/---
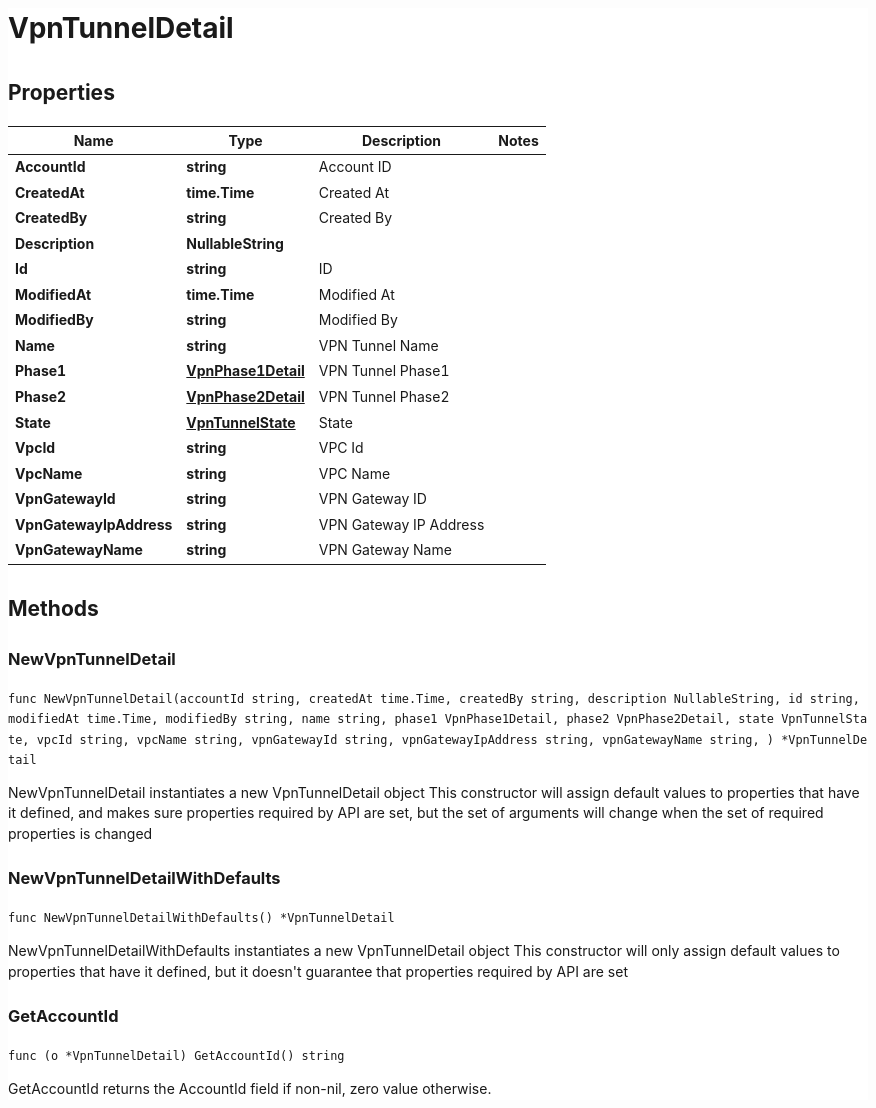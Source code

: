 # VpnTunnelDetail

## Properties

Name | Type | Description | Notes
------------ | ------------- | ------------- | -------------
**AccountId** | **string** | Account ID | 
**CreatedAt** | **time.Time** | Created At | 
**CreatedBy** | **string** | Created By | 
**Description** | **NullableString** |  | 
**Id** | **string** | ID | 
**ModifiedAt** | **time.Time** | Modified At | 
**ModifiedBy** | **string** | Modified By | 
**Name** | **string** | VPN Tunnel Name | 
**Phase1** | [**VpnPhase1Detail**](VpnPhase1Detail.md) | VPN Tunnel Phase1 | 
**Phase2** | [**VpnPhase2Detail**](VpnPhase2Detail.md) | VPN Tunnel Phase2 | 
**State** | [**VpnTunnelState**](VpnTunnelState.md) | State | 
**VpcId** | **string** | VPC Id | 
**VpcName** | **string** | VPC Name | 
**VpnGatewayId** | **string** | VPN Gateway ID | 
**VpnGatewayIpAddress** | **string** | VPN Gateway IP Address | 
**VpnGatewayName** | **string** | VPN Gateway Name | 

## Methods

### NewVpnTunnelDetail

`func NewVpnTunnelDetail(accountId string, createdAt time.Time, createdBy string, description NullableString, id string, modifiedAt time.Time, modifiedBy string, name string, phase1 VpnPhase1Detail, phase2 VpnPhase2Detail, state VpnTunnelState, vpcId string, vpcName string, vpnGatewayId string, vpnGatewayIpAddress string, vpnGatewayName string, ) *VpnTunnelDetail`

NewVpnTunnelDetail instantiates a new VpnTunnelDetail object
This constructor will assign default values to properties that have it defined,
and makes sure properties required by API are set, but the set of arguments
will change when the set of required properties is changed

### NewVpnTunnelDetailWithDefaults

`func NewVpnTunnelDetailWithDefaults() *VpnTunnelDetail`

NewVpnTunnelDetailWithDefaults instantiates a new VpnTunnelDetail object
This constructor will only assign default values to properties that have it defined,
but it doesn't guarantee that properties required by API are set

### GetAccountId

`func (o *VpnTunnelDetail) GetAccountId() string`

GetAccountId returns the AccountId field if non-nil, zero value otherwise.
\---
After locating the line with "Tunnel Phase1 |" in the material above, return it and each line after it exactly, ending at the line with "Gateway Name |".

● Finished exercise
**Phase1** | [**VpnPhase1Detail**](VpnPhase1Detail.md) | VPN Tunnel Phase1 | 
**Phase2** | [**VpnPhase2Detail**](VpnPhase2Detail.md) | VPN Tunnel Phase2 | 
**State** | [**VpnTunnelState**](VpnTunnelState.md) | State | 
**VpcId** | **string** | VPC Id | 
**VpcName** | **string** | VPC Name | 
**VpnGatewayId** | **string** | VPN Gateway ID | 
**VpnGatewayIpAddress** | **string** | VPN Gateway IP Address | 
**VpnGatewayName** | **string** | VPN Gateway Name | 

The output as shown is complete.